Appellate Attorney as Storyteller: A Postmodern Analysis of "Narrative" in Appellate Briefs

By Michelle Villanueva
2015, Vol. 7 No. 02 | pg. 1/2 |

The idea that narrative has an important role to play in the legal process is not a particularly radical one, at least since the rise of the scripted courtroom drama as entertainment. After all, this is a common genre in television and movies. The courtroom drama is dramatic because of the compelling story the parties have to tell and how that story gets told through the trial court process.

An appellate judge poring over briefs filled with legal analysis simply would not make for the most compelling television. However, it would show the shift in priorities that has traditionally occurred from the trial to the appellate process.

The appellate process, on the other hand, has a completely different set of priorities. Rarely do television courtroom dramas depict the proceedings of an appellate court, and not merely because the appellate court rarely schedules cases for oral argument. An appellate judge poring over briefs filled with legal analysis simply would not make for the most compelling television. However, it would show the shift in priorities that has traditionally occurred from the trial process to the appellate process. Generally, appellate judges are considered to be more deliberate and less emotional than juries (Anderson, 2010, 1). Thus, rather than presenting the most compelling stories, the appellate process has traditionally concerned itself primarily with legal analysis geared toward finding the truth through the use of logic.
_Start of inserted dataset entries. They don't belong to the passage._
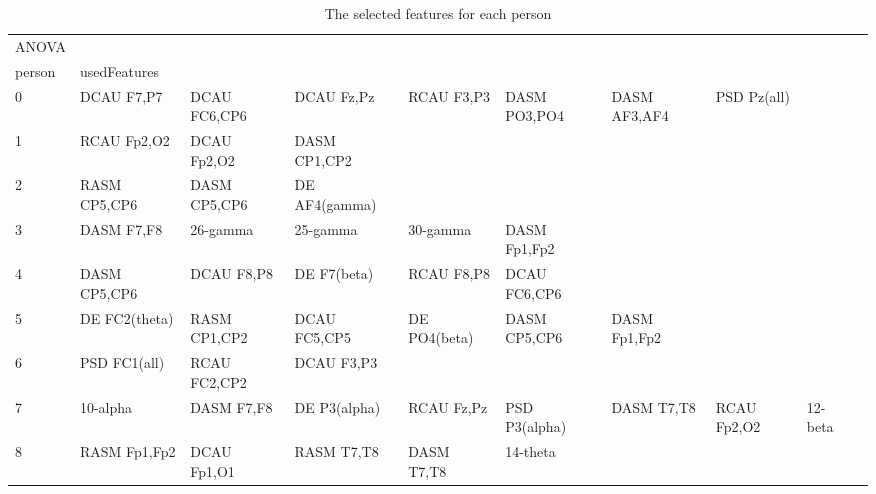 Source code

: \begin{landscape}
\begin{table}[]
\centering
\caption{The selected features for each person}
\begin{tabular}{l|llllllll}
ANOVA    &                &                &                &                &                &                &                &                &               &              \\
person   & usedFeatures   &                &                &                &                &                &                &                &               &              \\
0        & DCAU F7,P7     & DCAU FC6,CP6   & DCAU Fz,Pz     & RCAU F3,P3     & DASM PO3,PO4   & DASM AF3,AF4   & PSD Pz(all)    &                &               &              \\
1        & RCAU Fp2,O2    & DCAU Fp2,O2    & DASM CP1,CP2   &                &                &                &                &                &               &              \\
2        & RASM CP5,CP6   & DASM CP5,CP6   & DE AF4(gamma)  &                &                &                &                &                &               &              \\
3        & DASM F7,F8     & 26-gamma       & 25-gamma       & 30-gamma       & DASM Fp1,Fp2   &                &                &                &               &              \\
4        & DASM CP5,CP6   & DCAU F8,P8     & DE F7(beta)    & RCAU F8,P8     & DCAU FC6,CP6   &                &                &                &               &              \\
5        & DE FC2(theta)  & RASM CP1,CP2   & DCAU FC5,CP5   & DE PO4(beta)   & DASM CP5,CP6   & DASM Fp1,Fp2   &                &                &               &              \\
6        & PSD FC1(all)   & RCAU FC2,CP2   & DCAU F3,P3     &                &                &                &                &                &               &              \\
7        & 10-alpha       & DASM F7,F8     & DE P3(alpha)   & RCAU Fz,Pz     & PSD P3(alpha)  & DASM T7,T8     & RCAU Fp2,O2    & 12-beta        &               &              \\
8        & RASM Fp1,Fp2   & DCAU Fp1,O1    & RASM T7,T8     & DASM T7,T8     & 14-theta       &                &                &                &               &              \\

\end{tabular}
\end{table}
\end{landscape}
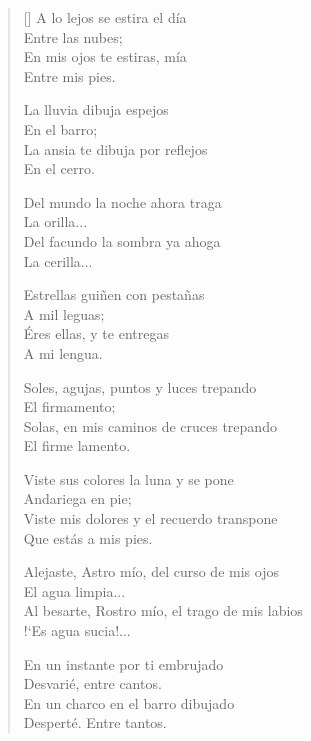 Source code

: \documentclass[a4paper,11pt]{article}
\begin{document}
\thispagestyle{empty}


\settowidth{\versewidth}{Al besarte, Rostro mío, el trago de mis labios}

\bigskip

\begin{verse}[\versewidth]
A lo lejos se estira el día \\
\qquad Entre las nubes; \\
En mis ojos te estiras, mía \\
\qquad Entre mis pies.

La lluvia dibuja espejos \\
\qquad En el barro; \\
La ansia te dibuja por reflejos \\
\qquad En el cerro.

Del mundo la noche ahora traga \\
\qquad La orilla... \\
Del facundo la sombra ya ahoga \\
\qquad La cerilla...

Estrellas guiñen con pestañas \\
\qquad A mil leguas; \\
Éres ellas, y te entregas \\
\qquad A mi lengua.

Soles, agujas, puntos y luces trepando \\
\qquad El firmamento; \\
Solas, en mis caminos de cruces trepando \\
\qquad El firme lamento.

Viste sus colores la luna y se pone \\
\qquad Andariega en pie; \\
Viste mis dolores y el recuerdo transpone \\
\qquad Que estás a mis pies.

Alejaste, Astro mío, del curso de mis ojos \\
\qquad El agua limpia... \\
Al besarte, Rostro mío, el trago de mis labios \\
\qquad !`Es agua sucia!...

En un instante por ti embrujado \\
\qquad Desvarié, entre cantos. \\
En un charco en el barro dibujado \\
\qquad Desperté. Entre tantos.
\end{verse}
\end{document}
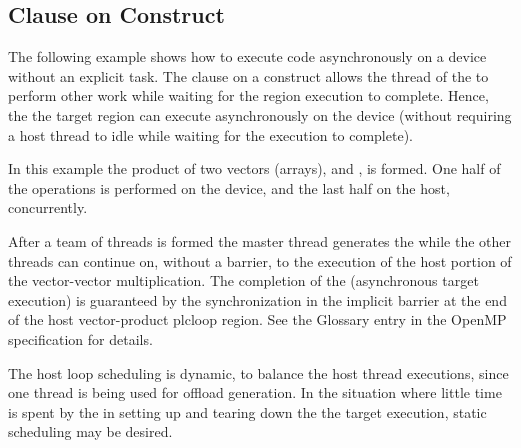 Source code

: \subsection{ Clause on  Construct}
\label{subsec:target_nowait_clause}

The following example shows how to execute code asynchronously on a 
device without an explicit task. The  clause on a  
construct allows the thread of the  to perform other
work while waiting for the  region execution to complete. 
Hence, the the target region can execute asynchronously on the 
device (without requiring a host thread to idle while waiting for 
the  execution to complete).

In this example the product of two vectors (arrays), 
and , is formed. One half of the operations is performed
on the device, and the last half on the host, concurrently.

After a team of threads is formed the master thread generates 
the  while the other threads can continue on, without a barrier,
to the execution of the host portion of the vector-vector multiplication.
The completion of the  (asynchronous target execution) is 
guaranteed by the synchronization in the implicit barrier at the end of the 
host vector-product plc{loop} region. See the  
Glossary entry in the OpenMP specification for details.

The host loop scheduling is dynamic, to balance the host thread executions, since 
one thread is being used for offload generation. In the situation where 
little time is spent by the  in setting 
up and tearing down the the target execution, static scheduling may be desired. 


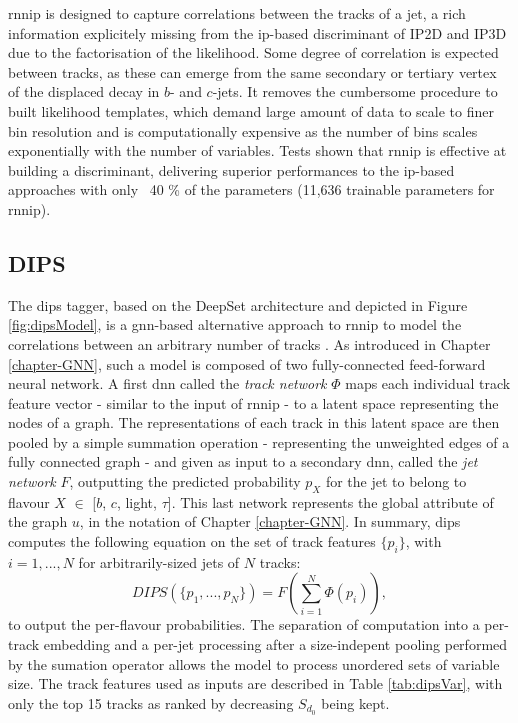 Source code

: \gls{rnnip} is designed to capture correlations between the tracks of a jet, a rich information explicitely missing from the \gls{ip}-based discriminant of IP2D and IP3D due to the factorisation of the likelihood. Some degree of correlation is expected between tracks, as these can emerge from the same secondary or tertiary vertex of the displaced decay in $b$- and $c$-jets. It removes the cumbersome procedure to built likelihood templates, which demand large amount of data to scale to finer bin resolution and is computationally expensive as the number of bins scales exponentially with the number of variables. Tests shown that \gls{rnnip} is effective at building a discriminant, delivering superior performances to the \gls{ip}-based approaches with only ~40 \% of the parameters (11,636 trainable parameters for \gls{rnnip})\cite{Paganini:2289214}.

\subsection{DIPS}
The \gls{dips} tagger, based on the DeepSet architecture \cite{NIPS2017f22e4747} and depicted in Figure \ref{fig:dipsModel}, is a \gls{gnn}-based alternative approach to \gls{rnnip} to model the correlations between an arbitrary number of tracks \cite{ATL-PHYS-PUB-2020-014}. As introduced in Chapter \ref{chapter-GNN}, such a model is composed of two fully-connected feed-forward neural network. A first \gls{dnn} called the \textit{track network} $\Phi$ maps each individual track feature vector - similar to the input of \gls{rnnip} - to a latent space representing the nodes of a graph. The representations of each track in this latent space are then pooled by a simple summation operation - representing the unweighted edges of a fully connected graph - and given as input to a secondary \gls{dnn}, called the \textit{jet network} $F$, outputting the predicted probability $p_X$ for the jet to belong to flavour $X$ $\in$ [$b$, $c$, light, $\tau$]. This last network represents the global attribute of the graph $u$, in the notation of Chapter \ref{chapter-GNN}. 
In summary, \gls{dips} computes the following equation on the set of track features $\{ p_i \}$, with $i = 1, ..., N$ for arbitrarily-sized jets of $N$ tracks:
\begin{equation}
  DIPS( \{p_1, ..., p_N \} ) = F\left( \sum_{i=1}^N \Phi(p_i) \right),
\end{equation}
to output the per-flavour probabilities. The separation of computation into a per-track embedding and a per-jet processing after a size-indepent pooling performed by the sumation operator allows the model to process unordered sets of variable size. The track features used as inputs are described in Table \ref{tab:dipsVar}, with only the top 15 tracks as ranked by decreasing $S_{d_0}$ being kept.

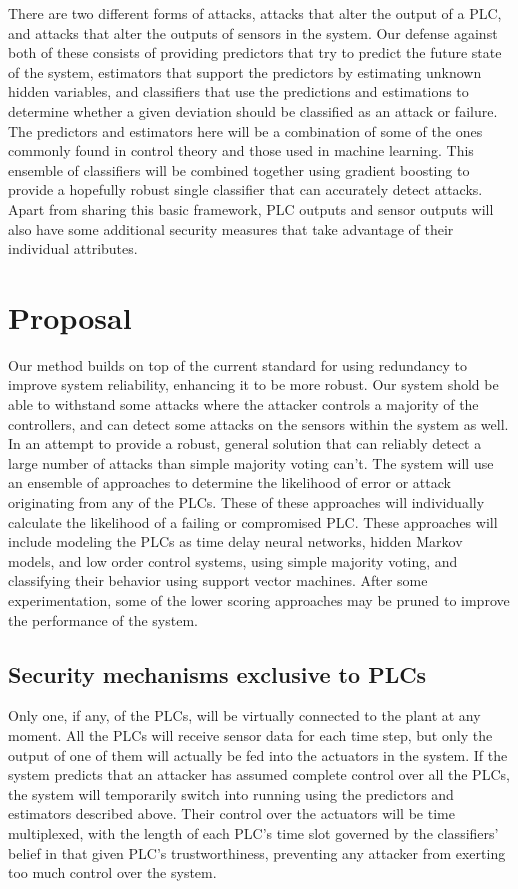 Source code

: \documentclass[10pt,twocolumn]{IEEEtran}
\begin{document}
There are two different forms of attacks, attacks that alter the output of a PLC, and attacks that alter the outputs of sensors in the system.
Our defense against both of these consists of providing predictors that try to predict the future state of the system, estimators that support the predictors by estimating unknown hidden variables, and classifiers that use the predictions and estimations to determine whether a given deviation should be classified as an attack or failure.
The predictors and estimators here will be a combination of some of the ones commonly found in control theory and those used in machine learning.
This ensemble of classifiers will be combined together using gradient boosting to provide a hopefully robust single classifier that can accurately detect attacks.
Apart from sharing this basic framework, PLC outputs and sensor outputs will also have some additional security measures that take advantage of their individual attributes.

\section{Proposal}
Our method builds on top of the current standard for using redundancy to improve system reliability, enhancing it to be more robust.
Our system shold be able to withstand some attacks where the attacker controls a majority of the controllers, and can detect some attacks on the sensors within the system as well.
In an attempt to provide a robust, general solution that can reliably detect a large number of attacks than simple majority voting can't.
The system will use an ensemble of approaches to determine the likelihood of error or attack originating from any of the PLCs.
These of these approaches will individually calculate the likelihood of a failing or compromised PLC.
These approaches will include modeling the PLCs as time delay neural networks, hidden Markov models, and low order control systems, using simple majority voting, and classifying their behavior using support vector machines.
After some experimentation, some of the lower scoring approaches may be pruned to improve the performance of the system.

\subsection{Security mechanisms exclusive to PLCs}
Only one, if any, of the PLCs, will be virtually connected to the plant at any moment.
All the PLCs will receive sensor data for each time step, but only the output of one of them will actually be fed into the actuators in the system.
If the system predicts that an attacker has assumed complete control over all the PLCs, the system will temporarily switch into running using the predictors and estimators described above.
Their control over the actuators will be time multiplexed, with the length of each PLC's time slot governed by the classifiers' belief in that given PLC's trustworthiness, preventing any attacker from exerting too much control over the system.
\end{document}
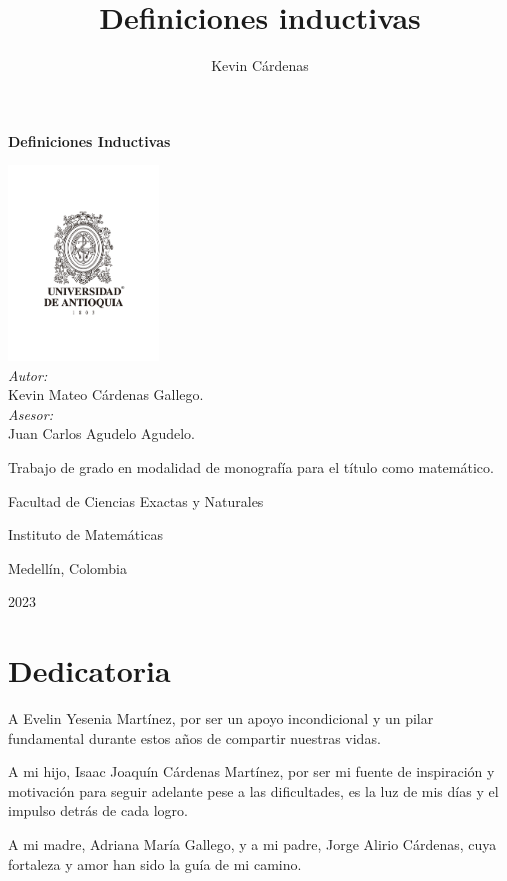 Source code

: \documentclass[11pt,oneside]{report}
\title{Definiciones inductivas}
\author{Kevin Cárdenas}
\theoremstyle{plain}
\theoremstyle{definition}
\begin{document}
\begin{titlepage}
    \begin{center}
        {\Huge \textbf{Definiciones Inductivas}}
        \vfill

        \includegraphics[width=0.3\textwidth]{Logosímbolo+Universidad+de+Antioquia+vertical+®-02.png}\\
        \large\emph{Autor:}\\
        Kevin Mateo Cárdenas Gallego.\\
        \large\emph{Asesor:}\\
        Juan Carlos Agudelo Agudelo.\\
        {\large Trabajo de grado en modalidad de monografía para el título como matemático.\par}
        {Facultad de Ciencias Exactas y Naturales \par}
        {Instituto de Matemáticas \par}
        \vspace{1mm}
        {Medellín, Colombia \par}
        \vspace{1mm}
        {\large 2023\par}
    \end{center}
\end{titlepage}

\chapter*{Dedicatoria}
A Evelin Yesenia Martínez, por ser un apoyo incondicional y un pilar fundamental durante estos años de compartir nuestras vidas.

A mi hijo, Isaac Joaquín Cárdenas Martínez, por ser mi fuente de inspiración y motivación para seguir adelante pese a las dificultades, es la luz de mis días y el impulso detrás de cada logro.

A mi madre, Adriana María Gallego, y a mi padre, Jorge Alirio Cárdenas, cuya fortaleza y amor han sido la guía de mi camino.
\end{document}
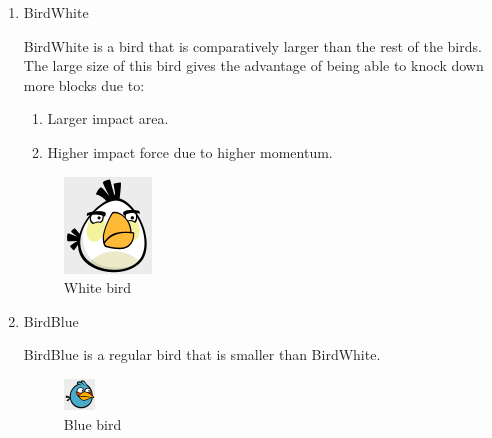 \documentclass{dalthesis}
\begin{document}
\begin{enumerate}
\begin{enumerate}
    \begin{enumerate}
      \item BirdWhite

      BirdWhite is a bird that is comparatively larger than the rest of the birds. The large size of this bird gives the advantage of being able to knock down more blocks due to:

      \begin{enumerate}
        \item Larger impact area.
        \item Higher impact force due to higher momentum.
      \end{enumerate}

      \begin{figure}[H]
				\caption{White bird}
        \includegraphics[width=.5\textwidth,keepaspectratio]{birds/white.png}
      \end{figure}

      \item BirdBlue

      BirdBlue is a regular bird that is smaller than BirdWhite.

      \begin{figure}[H]
				\caption{Blue bird}
        \includegraphics[width=.5\textwidth,keepaspectratio]{birds/blue.png}
      \end{figure}


\end{enumerate}
\end{enumerate}
\end{enumerate}
\end{document}
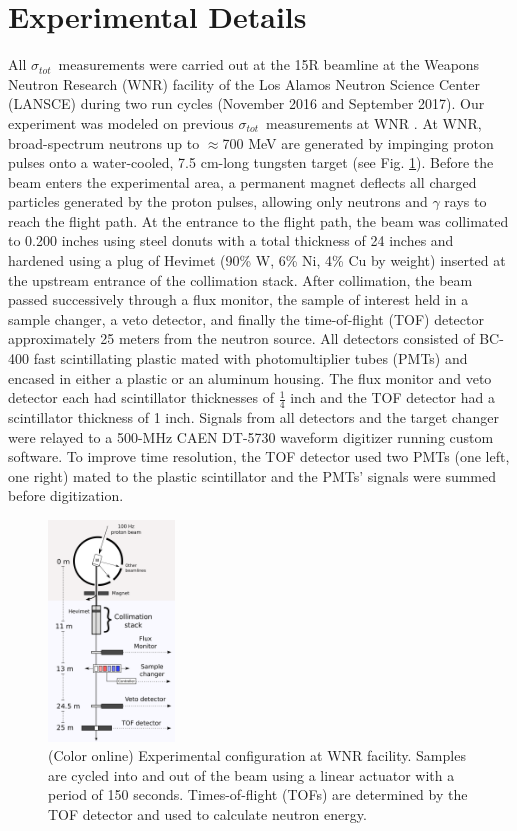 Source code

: \documentclass[twocolumn,secnumarabic,amssymb, nobibnotes, aps, prl,
superscriptaddress, nobalancelastpage]{revtex4}
\newcommand{\tot}{\ensuremath{\sigma_{tot}}}
\begin{document}
\section{Experimental Details}
All \tot\ measurements were carried out at the 15R
beamline at the Weapons Neutron Research (WNR) facility of the Los Alamos
Neutron Science Center (LANSCE) during two run cycles (November 2016 and
September 2017). Our experiment was modeled on previous
\tot\ measurements at WNR \cite{Finlay1993,Abfalterer2001,Shane2010}.
At WNR,
broad-spectrum neutrons up
to $\approx$700 MeV are generated by impinging proton pulses onto a water-cooled, 7.5
cm-long tungsten target (see Fig. \ref{ExperimentalApparatus}). Before the beam
enters the experimental area, a
permanent magnet deflects all charged particles generated by the proton pulses, 
allowing only neutrons and $\gamma$ rays to reach the flight path. At the
entrance to the flight path, the beam was collimated to 0.200 inches using steel
donuts with a total thickness of 24 inches and hardened using a plug of Hevimet (90\% W, 6\% 
Ni, 4\% Cu by weight) inserted at the upstream entrance of the
collimation stack. After collimation, the beam passed successively through a flux 
monitor, the sample of interest held in a sample changer, a veto detector, and finally the 
time-of-flight (TOF) detector approximately 25 meters from the neutron source.
All detectors consisted of BC-400 fast scintillating plastic mated with 
photomultiplier tubes (PMTs) and encased in either a plastic or
an aluminum housing. The flux monitor and veto detector each had
scintillator thicknesses of $\frac{1}{4}$ inch and the TOF detector had a
scintillator thickness of 1 inch. Signals from all detectors and
the target changer were relayed to a 500-MHz CAEN DT-5730 waveform digitizer
running custom software. To improve time resolution, the TOF detector used two
PMTs (one left, one right) mated to the plastic scintillator and the PMTs' signals were 
summed before digitization.

\begin{figure}
    \includegraphics[width=0.3\textwidth]{figures/ExperimentalSetup.png}
    \caption{(Color online) Experimental configuration at WNR facility.
        Samples are cycled into and out of the beam
        using a linear actuator with a period of 150 seconds. Times-of-flight (TOFs) are
    determined by the TOF detector and used to calculate neutron energy.}
    \label{ExperimentalApparatus}
\end{figure}
\end{document}
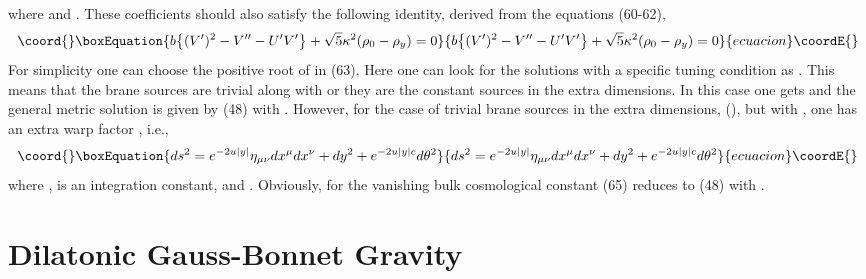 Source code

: \documentclass[a4paper,12pt]{article}
\begin{document}
where \coordHE{} and 
\coordHE{}. These coefficients should also satisfy the following 
identity, derived from the equations (60-62), 
\begin{equation}\coord{}\boxEquation{
b\big\{(V')^2-V''-U'V'\big\}+\sqrt{5}\kappa^2(\rho_0-\rho_y)=0
}{
b\big\{(V')^2-V''-U'V'\big\}+\sqrt{5}\kappa^2(\rho_0-\rho_y)=0
}{ecuacion}\coordE{}\end{equation}
For simplicity one can choose the positive root of \coordHE{} in (63). 
Here one can look for the solutions with a specific tuning condition as 
\coordHE{}. This means that the brane sources are 
trivial along with \coordHE{} or they are the constant sources 
in the extra dimensions. In this case one gets \coordHE{} and the general metric 
solution is given by (48) with \coordHE{}. 
However, for the case of trivial brane sources in the extra dimensions, 
(\coordHE{}), but with \coordHE{}, one has an extra warp factor 
\coordHE{}, i.e.,
\begin{equation}\coord{}\boxEquation{
ds^2= e^{-2u|y|}\eta_{\mu\nu}dx^\mu dx^\nu + dy^2 
+ e^{-2u|y|c} d\theta^2
}{
ds^2= e^{-2u|y|}\eta_{\mu\nu}dx^\mu dx^\nu + dy^2 
+ e^{-2u|y|c} d\theta^2
}{ecuacion}\coordE{}\end{equation}
where \coordHE{}, \myHighlight{$\beta$}\coordHE{} is an 
integration constant, and 
\coordHE{}. Obviously, for the vanishing bulk 
cosmological constant (65) reduces to (48) with 
\coordHE{}.
\nopagebreak[12]
\section{Dilatonic Gauss-Bonnet Gravity}
\end{document}
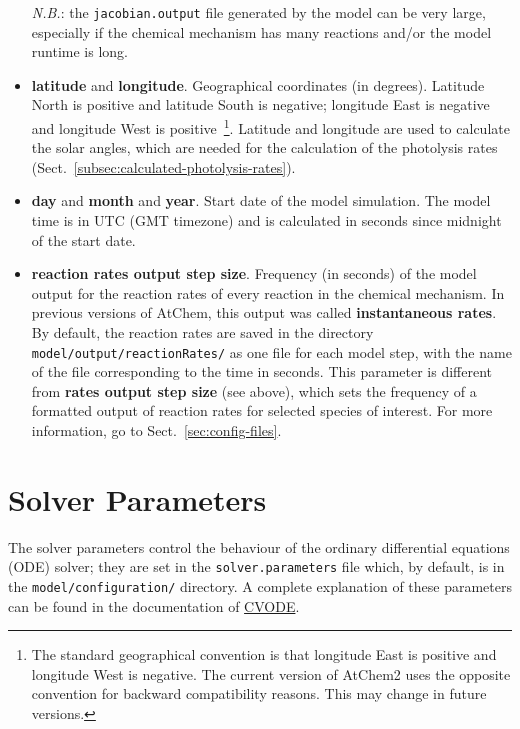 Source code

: \begin{itemize}
  \emph{N.B.}: the \texttt{jacobian.output} file generated by the
  model can be very large, especially if the chemical mechanism has
  many reactions and/or the model runtime is long.
\item \textbf{latitude} and \textbf{longitude}. Geographical
  coordinates (in degrees). Latitude North is positive and latitude
  South is negative; longitude East is negative and longitude West is
  positive~\footnote{The standard geographical convention is that
    longitude East is positive and longitude West is negative. The
    current version of AtChem2 uses the opposite convention for
    backward compatibility reasons. This may change in future
    versions.}. Latitude and longitude are used to calculate the solar
  angles, which are needed for the calculation of the photolysis rates
  (Sect.~\ref{subsec:calculated-photolysis-rates}).
\item \textbf{day} and \textbf{month} and \textbf{year}. Start date of
  the model simulation. The model time is in UTC (GMT timezone) and is
  calculated in seconds since midnight of the start date.
\item \textbf{reaction rates output step size}. Frequency (in seconds)
  of the model output for the reaction rates of every reaction in the
  chemical mechanism. In previous versions of AtChem, this output was
  called \textbf{instantaneous rates}. By default, the reaction rates
  are saved in the directory \texttt{model/output/reactionRates/} as
  one file for each model step, with the name of the file
  corresponding to the time in seconds. This parameter is different
  from \textbf{rates output step size} (see above), which sets the
  frequency of a formatted output of reaction rates for selected
  species of interest. For more information, go to Sect.~\ref{sec:config-files}.
\end{itemize}

\section{Solver Parameters} \label{sec:solver-parameters}

The solver parameters control the behaviour of the ordinary
differential equations (ODE) solver; they are set in the
\texttt{solver.parameters} file which, by default, is in the
\texttt{model/configuration/} directory. A complete explanation of
these parameters can be found in the documentation of
\href{https://computation.llnl.gov/projects/sundials/sundials-software}{CVODE}.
Aristotle set forth three main methods of persuasion: ethos, pathos and logos (Sheppard, 2009, 255-56). Ethos has to do with the believability and trustworthiness of the speaker. Pathos involves evoking some sort of emotional response on the part of the hearer, and logos consists of an argument based on analysis of the words themselves and an appeal to logic. Generally, pathos is associated with “the emotional or narrative aspects of argument” (Anderson, 2010, 3).

"It may not make for the most riveting courtroom drama, but narrative in appellate briefs could lead to something more significant. Through narrative, a judge reading an appellate brief is invited to see a party to a lawsuit, even one of a different racial or ethnic group, a different gender or different socioeconomic circumstance, as sharing in a common struggle."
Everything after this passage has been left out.